I wonder if it was directed more at me as a XenForo user and perhaps there will be other XenForo targets, since the attack originated in the UK, and only ~2.5% of my traffic comes from the UK (USA accounts for 91%).
Around 7:39 yesterday (Friday) morning, someone at a UK IP address first abstracted my AdSense code from the HTML and posted it visibly on the site (clearly indicating he was targeting my ads), then proceeded to pollute roughly a dozen threads with profanities, porno pics & a videos, and links to adult (mostly) and warez web sites. The posts were obviously contrived to pack as many AdSense policy violations into as little space as possible, and spread throughout a dozen threads in three subforums. All this happened somewhat before 8 a.m. here Friday morning, about 12:40 p.m. GMT.
I'd gotten home from work about 5 a.m., went to bed about 7, back at work for afternoon meetings & stuff. By the time I saw my emails in the late afternoon, ads were already shut off to the site. There was no 72 hour warning. Google had actually shut them off about 3 hours after the attack.
I slunk off to test station in the corner of our lab where I could clean up the mess without anyone else having to view the rubbish, checking the IP of each item as I deleted it, and modifying the filters as I went.
I ended up importing my profanity filters from another XF site (where certain users had resisted giving up their God-given right to swear), added the names of common porn/warez sites to the spam filters, flagged everything to be moderated, and got my appeal filed. I plan to add to the filters over the weekend.

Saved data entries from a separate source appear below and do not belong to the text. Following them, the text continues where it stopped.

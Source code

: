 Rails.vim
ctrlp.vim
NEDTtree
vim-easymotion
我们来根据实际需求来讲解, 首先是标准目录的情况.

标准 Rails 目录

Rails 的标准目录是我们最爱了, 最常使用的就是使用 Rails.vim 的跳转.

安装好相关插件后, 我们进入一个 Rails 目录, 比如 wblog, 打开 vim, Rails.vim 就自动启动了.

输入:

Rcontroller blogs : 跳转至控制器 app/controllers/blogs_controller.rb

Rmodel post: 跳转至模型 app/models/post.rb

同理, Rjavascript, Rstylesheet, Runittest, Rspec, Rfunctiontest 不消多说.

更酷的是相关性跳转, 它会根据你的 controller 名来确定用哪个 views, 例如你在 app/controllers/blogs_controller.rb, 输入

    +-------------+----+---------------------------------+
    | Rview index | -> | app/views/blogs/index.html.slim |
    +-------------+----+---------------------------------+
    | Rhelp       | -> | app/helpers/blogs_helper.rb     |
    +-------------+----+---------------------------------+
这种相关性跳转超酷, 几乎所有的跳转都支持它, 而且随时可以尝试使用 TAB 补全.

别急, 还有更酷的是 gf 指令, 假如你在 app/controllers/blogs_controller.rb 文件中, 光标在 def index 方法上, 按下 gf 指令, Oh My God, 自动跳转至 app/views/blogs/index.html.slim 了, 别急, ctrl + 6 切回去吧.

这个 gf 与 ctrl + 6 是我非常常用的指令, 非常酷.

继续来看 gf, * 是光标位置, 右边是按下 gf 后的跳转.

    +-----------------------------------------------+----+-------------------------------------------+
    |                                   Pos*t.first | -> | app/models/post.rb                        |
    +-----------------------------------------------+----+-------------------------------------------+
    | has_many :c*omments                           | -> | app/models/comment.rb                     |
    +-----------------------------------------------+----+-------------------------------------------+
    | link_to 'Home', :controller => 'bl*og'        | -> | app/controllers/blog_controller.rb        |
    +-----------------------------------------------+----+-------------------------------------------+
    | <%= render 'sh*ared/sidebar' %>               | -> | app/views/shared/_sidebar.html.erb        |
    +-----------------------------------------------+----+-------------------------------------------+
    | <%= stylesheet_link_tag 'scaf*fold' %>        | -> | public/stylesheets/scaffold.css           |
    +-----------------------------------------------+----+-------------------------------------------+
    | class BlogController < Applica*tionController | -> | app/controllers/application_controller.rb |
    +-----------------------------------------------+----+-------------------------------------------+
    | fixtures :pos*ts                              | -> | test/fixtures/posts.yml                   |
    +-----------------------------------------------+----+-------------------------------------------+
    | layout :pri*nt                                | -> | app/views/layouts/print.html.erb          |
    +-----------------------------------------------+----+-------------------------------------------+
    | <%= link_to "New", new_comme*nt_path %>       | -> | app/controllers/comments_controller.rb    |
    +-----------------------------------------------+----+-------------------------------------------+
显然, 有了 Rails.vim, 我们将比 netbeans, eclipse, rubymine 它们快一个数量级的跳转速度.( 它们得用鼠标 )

Before forewarned, the bozo is out there & will probably hit someone else if he hasn't already. The attack originated from IP 184.108.40.206, in an IP block assigned to Talk Talk PLC, which appears to be a very large UK ISP located in a 'burb just north of London. I did lodge a complaint w/ Talk Talk's abuse emails & with their technical & administrative contacts, and I plan further to block all of their IP ranges from my sites -- their share of that 2.5% UK traffic is hardly worth the potential loss of $2K or more in revenues annually.